__WHAT THE TASK ASKS__:
Tell how many lines in the data below include the word "제공하는". The answer is the number only.

__TASK MATERIAL__:
- Opening Delimiter -

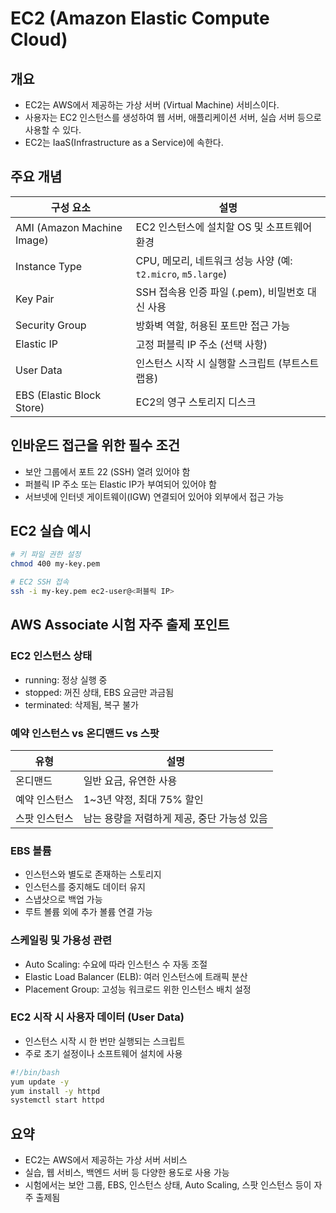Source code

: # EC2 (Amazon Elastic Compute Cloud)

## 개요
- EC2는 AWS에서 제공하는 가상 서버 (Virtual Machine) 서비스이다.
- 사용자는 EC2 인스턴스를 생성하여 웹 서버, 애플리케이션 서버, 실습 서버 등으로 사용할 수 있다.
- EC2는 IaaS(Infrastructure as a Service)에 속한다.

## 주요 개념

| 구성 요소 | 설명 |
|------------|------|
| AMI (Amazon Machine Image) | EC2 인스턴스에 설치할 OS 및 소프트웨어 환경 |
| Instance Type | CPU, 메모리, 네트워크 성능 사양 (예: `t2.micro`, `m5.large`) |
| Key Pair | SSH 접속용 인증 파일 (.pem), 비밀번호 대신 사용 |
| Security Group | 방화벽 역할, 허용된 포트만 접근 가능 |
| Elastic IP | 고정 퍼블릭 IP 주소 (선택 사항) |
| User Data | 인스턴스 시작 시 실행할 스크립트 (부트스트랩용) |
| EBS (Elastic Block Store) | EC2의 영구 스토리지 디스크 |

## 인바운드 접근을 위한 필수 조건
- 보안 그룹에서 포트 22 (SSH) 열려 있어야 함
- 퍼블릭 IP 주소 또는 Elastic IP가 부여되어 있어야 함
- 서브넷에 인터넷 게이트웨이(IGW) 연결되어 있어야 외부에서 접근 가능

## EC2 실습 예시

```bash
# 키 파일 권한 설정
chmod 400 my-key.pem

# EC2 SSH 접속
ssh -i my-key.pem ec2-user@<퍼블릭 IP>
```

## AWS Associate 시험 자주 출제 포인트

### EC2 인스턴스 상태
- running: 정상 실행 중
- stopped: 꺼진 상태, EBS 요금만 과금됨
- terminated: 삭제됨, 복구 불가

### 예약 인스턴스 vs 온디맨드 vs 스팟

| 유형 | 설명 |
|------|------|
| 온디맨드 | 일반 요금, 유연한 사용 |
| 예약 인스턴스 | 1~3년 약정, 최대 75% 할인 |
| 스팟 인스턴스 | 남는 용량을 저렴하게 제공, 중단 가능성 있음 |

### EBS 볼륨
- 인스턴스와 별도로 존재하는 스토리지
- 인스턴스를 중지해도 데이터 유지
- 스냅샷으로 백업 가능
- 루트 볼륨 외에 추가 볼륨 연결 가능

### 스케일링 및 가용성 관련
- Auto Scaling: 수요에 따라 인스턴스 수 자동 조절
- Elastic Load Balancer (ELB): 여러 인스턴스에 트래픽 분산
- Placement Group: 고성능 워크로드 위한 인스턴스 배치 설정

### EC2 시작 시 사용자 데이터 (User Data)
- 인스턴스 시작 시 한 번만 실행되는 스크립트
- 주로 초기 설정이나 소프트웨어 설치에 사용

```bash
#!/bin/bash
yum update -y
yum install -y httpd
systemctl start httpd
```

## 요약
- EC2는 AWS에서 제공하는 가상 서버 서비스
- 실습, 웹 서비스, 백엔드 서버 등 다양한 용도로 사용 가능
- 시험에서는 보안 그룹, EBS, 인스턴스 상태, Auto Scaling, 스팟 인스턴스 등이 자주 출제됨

- Closing Delimiter -
- Opening Delimiter -

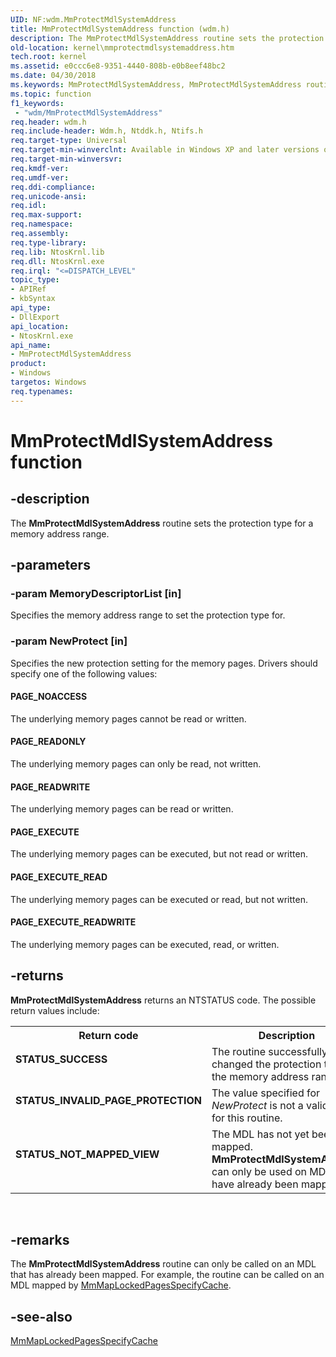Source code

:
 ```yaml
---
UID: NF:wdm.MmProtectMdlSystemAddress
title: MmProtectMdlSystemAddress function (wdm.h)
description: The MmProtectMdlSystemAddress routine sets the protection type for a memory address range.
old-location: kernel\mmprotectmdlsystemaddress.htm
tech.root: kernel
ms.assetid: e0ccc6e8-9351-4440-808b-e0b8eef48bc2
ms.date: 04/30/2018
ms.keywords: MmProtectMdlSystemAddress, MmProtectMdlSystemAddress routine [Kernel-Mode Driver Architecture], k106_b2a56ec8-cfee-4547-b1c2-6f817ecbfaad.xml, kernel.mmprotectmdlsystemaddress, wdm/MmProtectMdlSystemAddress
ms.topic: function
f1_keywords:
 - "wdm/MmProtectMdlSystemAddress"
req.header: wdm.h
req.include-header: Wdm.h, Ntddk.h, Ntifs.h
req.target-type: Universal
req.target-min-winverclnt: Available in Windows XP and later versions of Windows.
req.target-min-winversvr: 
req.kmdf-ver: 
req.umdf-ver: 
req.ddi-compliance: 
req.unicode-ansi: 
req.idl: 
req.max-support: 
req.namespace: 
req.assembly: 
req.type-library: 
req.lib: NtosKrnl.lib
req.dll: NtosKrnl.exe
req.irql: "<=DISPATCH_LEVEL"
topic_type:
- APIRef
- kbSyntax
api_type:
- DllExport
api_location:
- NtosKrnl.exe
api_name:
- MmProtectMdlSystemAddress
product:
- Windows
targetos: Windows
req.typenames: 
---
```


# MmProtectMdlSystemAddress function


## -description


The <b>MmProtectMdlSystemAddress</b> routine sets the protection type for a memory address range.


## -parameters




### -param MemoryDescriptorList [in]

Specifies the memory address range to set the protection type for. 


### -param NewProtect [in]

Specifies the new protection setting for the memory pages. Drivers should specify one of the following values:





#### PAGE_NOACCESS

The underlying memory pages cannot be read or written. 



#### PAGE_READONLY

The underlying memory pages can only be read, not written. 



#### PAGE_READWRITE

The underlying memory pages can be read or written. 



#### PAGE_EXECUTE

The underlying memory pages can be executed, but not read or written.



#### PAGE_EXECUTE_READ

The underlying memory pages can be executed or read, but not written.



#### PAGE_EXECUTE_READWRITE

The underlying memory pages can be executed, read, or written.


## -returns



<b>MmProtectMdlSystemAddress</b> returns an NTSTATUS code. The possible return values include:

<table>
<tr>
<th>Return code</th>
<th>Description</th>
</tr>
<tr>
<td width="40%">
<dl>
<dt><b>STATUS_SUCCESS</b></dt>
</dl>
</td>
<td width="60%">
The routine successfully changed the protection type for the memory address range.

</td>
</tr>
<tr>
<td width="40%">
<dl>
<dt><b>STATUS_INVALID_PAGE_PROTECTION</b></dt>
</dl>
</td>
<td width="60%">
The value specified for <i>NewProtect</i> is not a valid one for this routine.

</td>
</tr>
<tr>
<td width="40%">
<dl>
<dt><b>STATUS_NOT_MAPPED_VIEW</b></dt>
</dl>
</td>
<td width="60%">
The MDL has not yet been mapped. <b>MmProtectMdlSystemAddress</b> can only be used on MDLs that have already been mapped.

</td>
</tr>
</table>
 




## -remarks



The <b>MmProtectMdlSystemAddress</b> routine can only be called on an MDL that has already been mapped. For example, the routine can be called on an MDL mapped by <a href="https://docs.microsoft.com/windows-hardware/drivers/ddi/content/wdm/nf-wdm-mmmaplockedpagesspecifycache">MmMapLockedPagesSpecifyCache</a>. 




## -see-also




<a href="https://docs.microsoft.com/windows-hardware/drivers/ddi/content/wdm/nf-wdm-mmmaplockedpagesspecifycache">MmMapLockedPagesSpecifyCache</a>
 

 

- Closing Delimiter -

__SOLUTION FOR THIS EXERCISE__:
2